What is sales tax rate in India?

The sales tax rate in India is 18 percent. 

Is sales tax the same as VAT?

No, sales tax is only levied on the final customer whereas VAT is collected on each and every transaction. 

What is the formula to calculate sales tax?

The formula is Total Sale Tax = Sales Tax rate x Cost of item.

What are the different types of forms issued by Sales Tax authorities?

Sales Tax authorities issue the following forms: Form C, Form D, Form E2, Form E1, Form H, Form F and Form I.

When was sales tax introduced in India?

The sales tax was introduced in India with the enactment of the Central Sales Tax Act in 1956.

Which Act governs the Sales Tax?

The Sales Tax is governed by the Central Sales Tax Act of 1956. It consists of rules for the purchase and sale of goods and the tax laws. It also consists of the sales tax which is levied by the Central government. The CST is paid according to the tax laws in the State.

What is the meaning of inter-state sales?

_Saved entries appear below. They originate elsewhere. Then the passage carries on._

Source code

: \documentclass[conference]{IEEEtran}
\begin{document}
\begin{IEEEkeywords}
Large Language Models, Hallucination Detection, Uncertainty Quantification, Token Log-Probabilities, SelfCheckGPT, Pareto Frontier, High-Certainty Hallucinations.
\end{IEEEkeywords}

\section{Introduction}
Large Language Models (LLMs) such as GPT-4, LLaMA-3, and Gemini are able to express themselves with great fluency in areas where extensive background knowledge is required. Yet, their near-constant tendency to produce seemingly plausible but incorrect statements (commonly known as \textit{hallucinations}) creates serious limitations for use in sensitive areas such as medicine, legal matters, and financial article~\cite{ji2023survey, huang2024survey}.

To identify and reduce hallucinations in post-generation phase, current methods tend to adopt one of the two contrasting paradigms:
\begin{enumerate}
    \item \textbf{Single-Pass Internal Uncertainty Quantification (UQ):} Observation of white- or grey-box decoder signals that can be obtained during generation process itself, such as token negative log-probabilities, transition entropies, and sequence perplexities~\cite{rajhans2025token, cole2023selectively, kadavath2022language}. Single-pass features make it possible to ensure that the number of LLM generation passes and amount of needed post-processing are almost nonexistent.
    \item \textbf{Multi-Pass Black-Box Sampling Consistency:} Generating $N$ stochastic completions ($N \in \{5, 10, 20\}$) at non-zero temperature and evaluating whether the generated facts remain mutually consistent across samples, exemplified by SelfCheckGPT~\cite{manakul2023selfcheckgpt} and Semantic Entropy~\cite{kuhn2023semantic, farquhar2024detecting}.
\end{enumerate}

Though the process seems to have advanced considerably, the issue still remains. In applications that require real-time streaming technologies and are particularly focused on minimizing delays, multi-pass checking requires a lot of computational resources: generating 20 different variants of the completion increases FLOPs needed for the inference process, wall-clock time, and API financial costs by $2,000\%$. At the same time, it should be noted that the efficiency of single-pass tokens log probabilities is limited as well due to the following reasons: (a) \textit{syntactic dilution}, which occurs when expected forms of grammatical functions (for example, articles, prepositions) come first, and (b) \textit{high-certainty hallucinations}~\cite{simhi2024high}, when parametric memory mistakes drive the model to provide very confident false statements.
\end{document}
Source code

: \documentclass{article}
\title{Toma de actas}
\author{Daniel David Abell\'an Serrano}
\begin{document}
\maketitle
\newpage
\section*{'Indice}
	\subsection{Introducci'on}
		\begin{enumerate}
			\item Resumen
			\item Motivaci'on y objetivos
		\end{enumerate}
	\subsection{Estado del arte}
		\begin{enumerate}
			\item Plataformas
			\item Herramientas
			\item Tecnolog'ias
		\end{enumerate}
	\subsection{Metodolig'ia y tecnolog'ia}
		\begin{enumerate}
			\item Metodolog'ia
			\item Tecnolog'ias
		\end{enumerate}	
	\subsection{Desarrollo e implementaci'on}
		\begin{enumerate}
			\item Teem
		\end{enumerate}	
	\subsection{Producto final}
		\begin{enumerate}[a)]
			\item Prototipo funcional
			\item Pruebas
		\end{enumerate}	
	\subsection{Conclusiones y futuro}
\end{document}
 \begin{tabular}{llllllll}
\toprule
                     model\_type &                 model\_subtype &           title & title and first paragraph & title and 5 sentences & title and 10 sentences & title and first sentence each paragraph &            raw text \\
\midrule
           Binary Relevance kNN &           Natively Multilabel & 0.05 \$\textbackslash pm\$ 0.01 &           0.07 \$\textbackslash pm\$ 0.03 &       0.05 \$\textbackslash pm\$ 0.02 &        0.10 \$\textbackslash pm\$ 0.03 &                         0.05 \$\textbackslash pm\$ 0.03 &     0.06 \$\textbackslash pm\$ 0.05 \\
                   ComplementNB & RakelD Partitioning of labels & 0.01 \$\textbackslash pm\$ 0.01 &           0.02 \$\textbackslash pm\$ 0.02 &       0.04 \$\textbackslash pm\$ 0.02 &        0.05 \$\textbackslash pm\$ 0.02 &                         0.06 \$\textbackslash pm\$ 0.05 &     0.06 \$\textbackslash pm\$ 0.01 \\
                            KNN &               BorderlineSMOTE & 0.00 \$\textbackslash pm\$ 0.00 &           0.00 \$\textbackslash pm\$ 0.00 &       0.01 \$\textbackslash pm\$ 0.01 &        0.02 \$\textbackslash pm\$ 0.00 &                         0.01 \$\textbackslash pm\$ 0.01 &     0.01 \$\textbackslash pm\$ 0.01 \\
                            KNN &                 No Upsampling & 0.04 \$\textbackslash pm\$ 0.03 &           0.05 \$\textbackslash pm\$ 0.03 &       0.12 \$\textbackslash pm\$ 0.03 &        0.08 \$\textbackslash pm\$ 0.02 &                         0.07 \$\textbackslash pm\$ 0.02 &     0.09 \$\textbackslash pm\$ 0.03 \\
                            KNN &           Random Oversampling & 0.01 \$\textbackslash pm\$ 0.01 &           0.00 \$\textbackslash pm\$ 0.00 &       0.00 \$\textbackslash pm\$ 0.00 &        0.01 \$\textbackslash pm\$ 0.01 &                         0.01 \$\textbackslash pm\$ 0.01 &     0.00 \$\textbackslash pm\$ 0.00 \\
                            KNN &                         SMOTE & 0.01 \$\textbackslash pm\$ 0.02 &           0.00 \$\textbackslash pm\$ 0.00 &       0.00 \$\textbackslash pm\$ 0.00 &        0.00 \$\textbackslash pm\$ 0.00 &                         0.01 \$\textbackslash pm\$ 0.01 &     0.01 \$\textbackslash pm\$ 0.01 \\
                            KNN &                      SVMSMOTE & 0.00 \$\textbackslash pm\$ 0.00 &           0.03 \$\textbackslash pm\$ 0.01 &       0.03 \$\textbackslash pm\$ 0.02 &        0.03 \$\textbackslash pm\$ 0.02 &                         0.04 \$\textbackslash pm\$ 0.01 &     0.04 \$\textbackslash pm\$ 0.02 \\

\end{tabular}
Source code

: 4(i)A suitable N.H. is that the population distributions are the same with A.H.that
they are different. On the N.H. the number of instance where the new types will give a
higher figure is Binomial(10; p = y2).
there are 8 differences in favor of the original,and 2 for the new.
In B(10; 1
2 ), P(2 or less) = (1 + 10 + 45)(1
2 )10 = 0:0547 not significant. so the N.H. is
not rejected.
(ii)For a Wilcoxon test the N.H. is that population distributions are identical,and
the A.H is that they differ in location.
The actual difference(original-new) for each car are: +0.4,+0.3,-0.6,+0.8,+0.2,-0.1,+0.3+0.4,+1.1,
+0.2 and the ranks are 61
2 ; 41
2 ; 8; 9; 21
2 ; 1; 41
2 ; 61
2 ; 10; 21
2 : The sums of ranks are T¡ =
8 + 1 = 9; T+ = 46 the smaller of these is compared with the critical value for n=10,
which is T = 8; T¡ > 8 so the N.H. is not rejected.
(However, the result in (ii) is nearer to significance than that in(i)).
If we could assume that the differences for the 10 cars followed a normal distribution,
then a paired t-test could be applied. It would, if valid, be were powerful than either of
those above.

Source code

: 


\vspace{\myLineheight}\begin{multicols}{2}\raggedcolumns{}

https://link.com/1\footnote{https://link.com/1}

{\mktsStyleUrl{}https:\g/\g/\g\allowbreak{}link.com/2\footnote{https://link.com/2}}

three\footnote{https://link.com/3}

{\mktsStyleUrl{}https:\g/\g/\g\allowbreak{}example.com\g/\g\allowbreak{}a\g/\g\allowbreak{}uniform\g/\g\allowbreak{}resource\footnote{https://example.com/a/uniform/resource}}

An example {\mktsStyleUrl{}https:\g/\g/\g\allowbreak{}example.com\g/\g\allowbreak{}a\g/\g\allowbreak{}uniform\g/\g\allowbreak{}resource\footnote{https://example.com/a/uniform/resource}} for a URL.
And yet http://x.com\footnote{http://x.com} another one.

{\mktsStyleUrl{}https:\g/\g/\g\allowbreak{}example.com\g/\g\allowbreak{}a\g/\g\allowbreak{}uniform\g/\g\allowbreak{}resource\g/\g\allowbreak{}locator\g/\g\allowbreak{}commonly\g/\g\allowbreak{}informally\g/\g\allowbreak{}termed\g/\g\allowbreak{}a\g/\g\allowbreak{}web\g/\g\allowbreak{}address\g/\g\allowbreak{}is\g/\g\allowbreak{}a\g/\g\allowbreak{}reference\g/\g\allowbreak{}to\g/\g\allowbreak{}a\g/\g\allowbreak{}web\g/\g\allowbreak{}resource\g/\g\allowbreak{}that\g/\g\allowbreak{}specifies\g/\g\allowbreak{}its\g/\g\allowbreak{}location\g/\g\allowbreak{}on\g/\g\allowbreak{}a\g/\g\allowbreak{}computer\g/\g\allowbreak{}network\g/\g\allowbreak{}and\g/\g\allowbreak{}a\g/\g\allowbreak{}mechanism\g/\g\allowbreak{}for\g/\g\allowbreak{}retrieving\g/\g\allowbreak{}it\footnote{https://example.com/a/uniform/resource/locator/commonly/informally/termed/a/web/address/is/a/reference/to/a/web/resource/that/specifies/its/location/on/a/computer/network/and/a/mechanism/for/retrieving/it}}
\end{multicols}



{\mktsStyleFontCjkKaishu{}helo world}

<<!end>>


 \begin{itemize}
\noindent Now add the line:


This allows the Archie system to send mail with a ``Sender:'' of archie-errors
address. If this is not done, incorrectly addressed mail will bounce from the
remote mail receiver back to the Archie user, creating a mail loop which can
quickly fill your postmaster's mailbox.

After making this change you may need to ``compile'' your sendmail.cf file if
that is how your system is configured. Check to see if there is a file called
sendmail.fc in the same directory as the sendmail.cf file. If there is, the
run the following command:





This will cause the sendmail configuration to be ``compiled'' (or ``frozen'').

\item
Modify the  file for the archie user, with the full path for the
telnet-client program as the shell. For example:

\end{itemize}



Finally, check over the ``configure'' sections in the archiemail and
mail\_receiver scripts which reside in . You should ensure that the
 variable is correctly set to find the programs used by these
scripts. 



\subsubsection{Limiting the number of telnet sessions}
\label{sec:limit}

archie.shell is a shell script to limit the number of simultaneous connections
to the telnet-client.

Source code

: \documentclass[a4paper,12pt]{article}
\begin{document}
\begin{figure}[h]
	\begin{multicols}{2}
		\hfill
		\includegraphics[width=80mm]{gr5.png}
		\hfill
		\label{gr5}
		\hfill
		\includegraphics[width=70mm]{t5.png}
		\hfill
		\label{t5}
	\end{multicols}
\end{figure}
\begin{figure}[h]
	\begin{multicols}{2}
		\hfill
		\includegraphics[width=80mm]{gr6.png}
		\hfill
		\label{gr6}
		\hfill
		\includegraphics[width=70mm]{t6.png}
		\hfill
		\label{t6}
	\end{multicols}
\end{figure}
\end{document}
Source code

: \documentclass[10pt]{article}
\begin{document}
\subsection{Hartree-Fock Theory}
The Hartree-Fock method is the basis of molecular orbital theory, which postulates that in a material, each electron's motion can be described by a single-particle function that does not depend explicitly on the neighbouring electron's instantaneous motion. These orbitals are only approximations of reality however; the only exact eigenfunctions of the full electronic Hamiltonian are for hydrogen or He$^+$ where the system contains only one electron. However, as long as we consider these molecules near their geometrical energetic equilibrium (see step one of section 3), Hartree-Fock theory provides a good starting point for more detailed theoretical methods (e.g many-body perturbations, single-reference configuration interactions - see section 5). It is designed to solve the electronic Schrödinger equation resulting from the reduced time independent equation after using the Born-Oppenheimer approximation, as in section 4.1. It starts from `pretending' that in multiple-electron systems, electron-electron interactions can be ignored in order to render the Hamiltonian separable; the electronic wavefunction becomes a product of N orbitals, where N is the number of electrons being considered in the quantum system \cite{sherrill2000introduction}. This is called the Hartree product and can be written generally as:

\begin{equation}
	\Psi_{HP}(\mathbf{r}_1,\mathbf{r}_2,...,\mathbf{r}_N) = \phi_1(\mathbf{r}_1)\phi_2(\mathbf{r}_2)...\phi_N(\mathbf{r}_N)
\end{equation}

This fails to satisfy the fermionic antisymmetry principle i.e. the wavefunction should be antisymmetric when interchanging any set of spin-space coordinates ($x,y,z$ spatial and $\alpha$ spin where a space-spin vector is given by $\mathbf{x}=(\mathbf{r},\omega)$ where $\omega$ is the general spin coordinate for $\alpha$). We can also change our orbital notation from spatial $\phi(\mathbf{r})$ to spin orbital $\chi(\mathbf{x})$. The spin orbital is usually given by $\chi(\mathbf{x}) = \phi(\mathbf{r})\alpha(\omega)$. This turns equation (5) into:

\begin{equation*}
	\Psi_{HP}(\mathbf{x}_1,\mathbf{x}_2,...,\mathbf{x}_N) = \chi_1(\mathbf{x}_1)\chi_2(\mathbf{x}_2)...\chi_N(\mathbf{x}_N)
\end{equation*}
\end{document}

Inter-state sales result in the release of the main documents of the transfer of goods which are shifted from one state to another for sale.

Why do customers pay sales tax?

A point of purchase, sales tax is levied on the consumers who purchase the goods and services which are under the jurisdiction of the taxing authority.

What are things to be kept in mind while calculating the sales tax?

The things to be kept in mind are: the sales tax varies from state to state. Hence, your sales tax will be calculated on the basis of the city and state that you reside in. Sales tax is always calculated in the form of percentage and it will be calculated after combining all the items (if there is more than one). 

Which country has the highest sales tax?

Bhutan has the highest rate of sales tax which extends up to 50%.